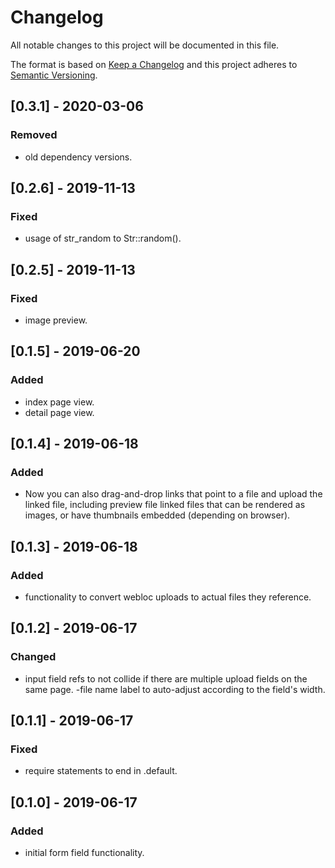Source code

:# Changelog
All notable changes to this project will be documented in this file.

The format is based on [Keep a Changelog](http://keepachangelog.com/en/1.0.0/)
and this project adheres to [Semantic Versioning](http://semver.org/spec/v2.0.0.html).

## [0.3.1] - 2020-03-06
### Removed
- old dependency versions.

## [0.2.6] - 2019-11-13
### Fixed
- usage of str_random to Str::random().

## [0.2.5] - 2019-11-13
### Fixed
- image preview.

## [0.1.5] - 2019-06-20
### Added
- index page view.
- detail page view.

## [0.1.4] - 2019-06-18
### Added
- Now you can also drag-and-drop links that point to a file and upload the linked file, including preview file linked files that can be rendered as images, or have thumbnails embedded (depending on browser).

## [0.1.3] - 2019-06-18
### Added
- functionality to convert webloc uploads to actual files they reference.

## [0.1.2] - 2019-06-17
### Changed
- input field refs to not collide if there are multiple upload fields on the same page.
-file name label to auto-adjust according to the field's width.

## [0.1.1] - 2019-06-17
### Fixed
- require statements to end in .default.

## [0.1.0] - 2019-06-17
### Added
- initial form field functionality.
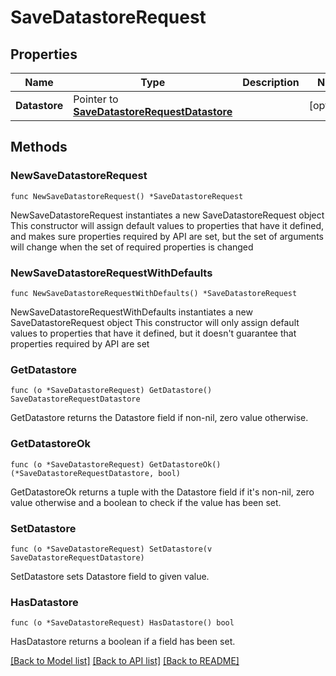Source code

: # SaveDatastoreRequest

## Properties

Name | Type | Description | Notes
------------ | ------------- | ------------- | -------------
**Datastore** | Pointer to [**SaveDatastoreRequestDatastore**](SaveDatastoreRequestDatastore.md) |  | [optional] 

## Methods

### NewSaveDatastoreRequest

`func NewSaveDatastoreRequest() *SaveDatastoreRequest`

NewSaveDatastoreRequest instantiates a new SaveDatastoreRequest object
This constructor will assign default values to properties that have it defined,
and makes sure properties required by API are set, but the set of arguments
will change when the set of required properties is changed

### NewSaveDatastoreRequestWithDefaults

`func NewSaveDatastoreRequestWithDefaults() *SaveDatastoreRequest`

NewSaveDatastoreRequestWithDefaults instantiates a new SaveDatastoreRequest object
This constructor will only assign default values to properties that have it defined,
but it doesn't guarantee that properties required by API are set

### GetDatastore

`func (o *SaveDatastoreRequest) GetDatastore() SaveDatastoreRequestDatastore`

GetDatastore returns the Datastore field if non-nil, zero value otherwise.

### GetDatastoreOk

`func (o *SaveDatastoreRequest) GetDatastoreOk() (*SaveDatastoreRequestDatastore, bool)`

GetDatastoreOk returns a tuple with the Datastore field if it's non-nil, zero value otherwise
and a boolean to check if the value has been set.

### SetDatastore

`func (o *SaveDatastoreRequest) SetDatastore(v SaveDatastoreRequestDatastore)`

SetDatastore sets Datastore field to given value.

### HasDatastore

`func (o *SaveDatastoreRequest) HasDatastore() bool`

HasDatastore returns a boolean if a field has been set.


[[Back to Model list]](../README.md#documentation-for-models) [[Back to API list]](../README.md#documentation-for-api-endpoints) [[Back to README]](../README.md)


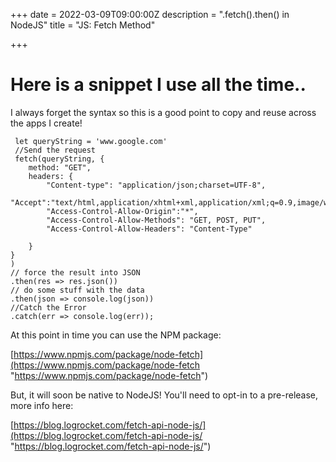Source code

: +++
date = 2022-03-09T09:00:00Z
description = ".fetch().then() in NodeJS"
title = "JS: Fetch Method"

+++
# Here is a snippet I use all the time..

I always forget the syntax so this is a good point to copy and reuse across the apps I create! 

     let queryString = 'www.google.com'
     //Send the request
     fetch(queryString, {
        method: "GET",
        headers: {
            "Content-type": "application/json;charset=UTF-8",
            "Accept":"text/html,application/xhtml+xml,application/xml;q=0.9,image/webp,*/*;q=0.8",
            "Access-Control-Allow-Origin":"*", 
            "Access-Control-Allow-Methods": "GET, POST, PUT",
            "Access-Control-Allow-Headers": "Content-Type"
            
        }
    }
    )
    // force the result into JSON
    .then(res => res.json())
    // do some stuff with the data
    .then(json => console.log(json)) 
    //Catch the Error
    .catch(err => console.log(err));

At this point in time you can use the NPM package:

[https://www.npmjs.com/package/node-fetch](https://www.npmjs.com/package/node-fetch "https://www.npmjs.com/package/node-fetch")

But, it will soon be native to NodeJS! You'll need to opt-in to a pre-release, more info here:

[https://blog.logrocket.com/fetch-api-node-js/](https://blog.logrocket.com/fetch-api-node-js/ "https://blog.logrocket.com/fetch-api-node-js/") 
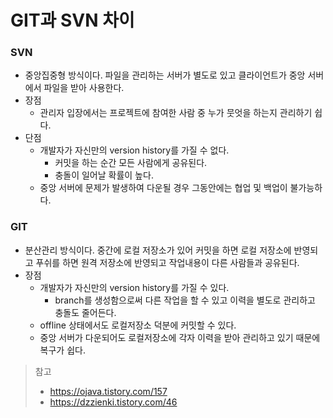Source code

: # GIT과 SVN 차이


### SVN
* 중앙집중형 방식이다. 파일을 관리하는 서버가 별도로 있고 클라이언트가 중앙 서버에서 파일을 받아 사용한다.
* 장점
    * 관리자 입장에서는 프로젝트에 참여한 사람 중 누가 뭇엇을 하는지 관리하기 쉽다.
* 단점
    * 개발자가 자신만의 version history를 가질 수 없다.
        * 커밋을 하는 순간 모든 사람에게 공유된다.
        * 충돌이 일어날 확률이 높다. 
    * 중앙 서버에 문제가 발생하여 다운될 경우  그동안에는 협업 및 백업이 불가능하다.

### GIT
* 분산관리 방식이다. 중간에 로컬 저장소가 있어 커밋을 하면 로컬 저장소에 반영되고 푸쉬를 하면 원격 저장소에 반영되고 작업내용이 다른 사람들과 공유된다.
* 장점
    * 개발자가 자신만의 version history를 가질 수 있다.
      * branch를 생성함으로써 다른 작업을 할 수 있고 이력을 별도로 관리하고 충돌도 줄어든다. 
    * offline 상태에서도 로컬저장소 덕분에 커밋할 수 있다. 
    * 중앙 서버가 다운되어도 로컬저장소에 각자 이력을 받아 관리하고 있기 때문에 복구가 쉽다.  
> 참고
> * https://ojava.tistory.com/157
> * https://dzzienki.tistory.com/46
################
Give back the listing exactly, without a single picture.

Source code

:# Changelog
All notable changes to this project will be documented in this file.

The format is based on [Keep a Changelog](http://keepachangelog.com/en/1.0.0/)
and this project adheres to [Semantic Versioning](http://semver.org/spec/v2.0.0.html).

## [0.3.1] - 2020-03-06
### Removed
- old dependency versions.

## [0.2.6] - 2019-11-13
### Fixed
- usage of str_random to Str::random().

## [0.2.5] - 2019-11-13
### Fixed
- image preview.

## [0.1.5] - 2019-06-20
### Added
- index page view.
- detail page view.

## [0.1.4] - 2019-06-18
### Added
- Now you can also drag-and-drop links that point to a file and upload the linked file, including preview file linked files that can be rendered as images, or have thumbnails embedded (depending on browser).

## [0.1.3] - 2019-06-18
### Added
- functionality to convert webloc uploads to actual files they reference.

## [0.1.2] - 2019-06-17
### Changed
- input field refs to not collide if there are multiple upload fields on the same page.
-file name label to auto-adjust according to the field's width.

## [0.1.1] - 2019-06-17
### Fixed
- require statements to end in .default.

## [0.1.0] - 2019-06-17
### Added
- initial form field functionality.
Source code

: # SaveDatastoreRequest

## Properties

Name | Type | Description | Notes
------------ | ------------- | ------------- | -------------
**Datastore** | Pointer to [**SaveDatastoreRequestDatastore**](SaveDatastoreRequestDatastore.md) |  | [optional] 

## Methods

### NewSaveDatastoreRequest

`func NewSaveDatastoreRequest() *SaveDatastoreRequest`

NewSaveDatastoreRequest instantiates a new SaveDatastoreRequest object
This constructor will assign default values to properties that have it defined,
and makes sure properties required by API are set, but the set of arguments
will change when the set of required properties is changed

### NewSaveDatastoreRequestWithDefaults

`func NewSaveDatastoreRequestWithDefaults() *SaveDatastoreRequest`

NewSaveDatastoreRequestWithDefaults instantiates a new SaveDatastoreRequest object
This constructor will only assign default values to properties that have it defined,
but it doesn't guarantee that properties required by API are set

### GetDatastore

`func (o *SaveDatastoreRequest) GetDatastore() SaveDatastoreRequestDatastore`

GetDatastore returns the Datastore field if non-nil, zero value otherwise.

### GetDatastoreOk

`func (o *SaveDatastoreRequest) GetDatastoreOk() (*SaveDatastoreRequestDatastore, bool)`

GetDatastoreOk returns a tuple with the Datastore field if it's non-nil, zero value otherwise
and a boolean to check if the value has been set.

### SetDatastore

`func (o *SaveDatastoreRequest) SetDatastore(v SaveDatastoreRequestDatastore)`

SetDatastore sets Datastore field to given value.

### HasDatastore

`func (o *SaveDatastoreRequest) HasDatastore() bool`

HasDatastore returns a boolean if a field has been set.


[[Back to Model list]](../README.md#documentation-for-models) [[Back to API list]](../README.md#documentation-for-api-endpoints) [[Back to README]](../README.md)


Source code

: +++
date = 2022-03-09T09:00:00Z
description = ".fetch().then() in NodeJS"
title = "JS: Fetch Method"

+++
# Here is a snippet I use all the time..

I always forget the syntax so this is a good point to copy and reuse across the apps I create! 

     let queryString = 'www.google.com'
     //Send the request
     fetch(queryString, {
        method: "GET",
        headers: {
            "Content-type": "application/json;charset=UTF-8",
            "Accept":"text/html,application/xhtml+xml,application/xml;q=0.9,image/webp,*/*;q=0.8",
            "Access-Control-Allow-Origin":"*", 
            "Access-Control-Allow-Methods": "GET, POST, PUT",
            "Access-Control-Allow-Headers": "Content-Type"
            
        }
    }
    )
    // force the result into JSON
    .then(res => res.json())
    // do some stuff with the data
    .then(json => console.log(json)) 
    //Catch the Error
    .catch(err => console.log(err));

At this point in time you can use the NPM package:

[https://www.npmjs.com/package/node-fetch](https://www.npmjs.com/package/node-fetch "https://www.npmjs.com/package/node-fetch")

But, it will soon be native to NodeJS! You'll need to opt-in to a pre-release, more info here:

[https://blog.logrocket.com/fetch-api-node-js/](https://blog.logrocket.com/fetch-api-node-js/ "https://blog.logrocket.com/fetch-api-node-js/") 
Source code

: # GIT과 SVN 차이


### SVN
* 중앙집중형 방식이다. 파일을 관리하는 서버가 별도로 있고 클라이언트가 중앙 서버에서 파일을 받아 사용한다.
* 장점
    * 관리자 입장에서는 프로젝트에 참여한 사람 중 누가 뭇엇을 하는지 관리하기 쉽다.
* 단점
    * 개발자가 자신만의 version history를 가질 수 없다.
        * 커밋을 하는 순간 모든 사람에게 공유된다.
        * 충돌이 일어날 확률이 높다. 
    * 중앙 서버에 문제가 발생하여 다운될 경우  그동안에는 협업 및 백업이 불가능하다.

### GIT
* 분산관리 방식이다. 중간에 로컬 저장소가 있어 커밋을 하면 로컬 저장소에 반영되고 푸쉬를 하면 원격 저장소에 반영되고 작업내용이 다른 사람들과 공유된다.
* 장점
    * 개발자가 자신만의 version history를 가질 수 있다.
      * branch를 생성함으로써 다른 작업을 할 수 있고 이력을 별도로 관리하고 충돌도 줄어든다. 
    * offline 상태에서도 로컬저장소 덕분에 커밋할 수 있다. 
    * 중앙 서버가 다운되어도 로컬저장소에 각자 이력을 받아 관리하고 있기 때문에 복구가 쉽다.  
> 참고
> * https://ojava.tistory.com/157
> * https://dzzienki.tistory.com/46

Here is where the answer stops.